Does that sound right? I thought there would be performance gains with the new SSD (in particular for the 1 TB).
 
On my 13inch, I transfered around 300GB in about an hour and half.
My source was an old lacie 7.2k RPM firewire 800 with thunderbolt adapter.

Pretty fast IMO, but I did not transfer any apps. Only docu/data and such.
 
I transferred 170gb in approximately 50 minutes. An exact copy of the OS (apps/docs/settings) from my Macbook Air. Although, not sure this was a smart move. My Messages stopped working (could not connect my icloud account), and I had to reset all my user settings on the Pro to get it to work properly.

My source was a time machine backup on a 1.5 TB Western Digital USB 3.0 portable hard drive.
 
I am using Setup Assistant to restore a 400GB Time Machine (stored on the new TC) to my 15" 2.3/16/1 TB/750 M. It's took 8 hours.

Does that sound right? I thought there would be performance gains with the new SSD (in particular for the 1 TB).

Sounds right to me, since the restore is only as fast as the slowest link in the chain.

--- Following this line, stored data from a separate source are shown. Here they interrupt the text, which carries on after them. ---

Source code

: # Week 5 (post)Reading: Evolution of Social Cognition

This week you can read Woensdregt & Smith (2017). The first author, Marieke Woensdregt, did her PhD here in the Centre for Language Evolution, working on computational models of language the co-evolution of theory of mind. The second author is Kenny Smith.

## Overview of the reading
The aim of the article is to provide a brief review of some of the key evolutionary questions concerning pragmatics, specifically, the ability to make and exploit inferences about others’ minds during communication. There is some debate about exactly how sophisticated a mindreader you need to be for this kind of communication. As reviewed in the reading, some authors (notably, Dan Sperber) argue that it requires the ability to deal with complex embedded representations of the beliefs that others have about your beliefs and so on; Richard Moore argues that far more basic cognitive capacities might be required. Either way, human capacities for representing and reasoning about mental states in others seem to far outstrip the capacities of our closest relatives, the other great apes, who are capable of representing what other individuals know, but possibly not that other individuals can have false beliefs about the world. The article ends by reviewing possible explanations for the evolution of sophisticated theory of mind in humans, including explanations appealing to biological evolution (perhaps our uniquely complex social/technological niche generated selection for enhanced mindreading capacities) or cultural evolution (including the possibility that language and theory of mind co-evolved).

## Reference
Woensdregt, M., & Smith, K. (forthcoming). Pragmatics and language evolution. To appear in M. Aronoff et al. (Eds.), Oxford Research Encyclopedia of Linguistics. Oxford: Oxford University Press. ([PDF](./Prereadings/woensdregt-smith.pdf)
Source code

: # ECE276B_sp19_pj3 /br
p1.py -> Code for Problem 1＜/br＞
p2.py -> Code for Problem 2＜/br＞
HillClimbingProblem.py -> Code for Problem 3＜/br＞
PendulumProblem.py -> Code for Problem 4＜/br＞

Your SSD may be fast (Read & Write speeds near 1 GBps), but the TC has a HD, not an SSD and you are transferring over WiFi. The maximum possible 802.11ac speed is 1.3 Gbps, which is 166 MBps (Gigabits vs. Megabytes). High end SATA HDs can sustain an average read speed of 150 MBps. In the real world, you are probably lucky to hit 50 MBps, and it depends on the number and type of files that are being accessed, plus other overhead.

400 GB @ 50 MBps with no other overhead would take 2.27 hours.

It's also not like you are restoring one big file, you are probably restoring hundreds of small files, which Time Machine has to get the latest version of from the backup, then transfer, then create/update.
 
Sounds right to me, since the restore is only as fast as the slowest link in the chain.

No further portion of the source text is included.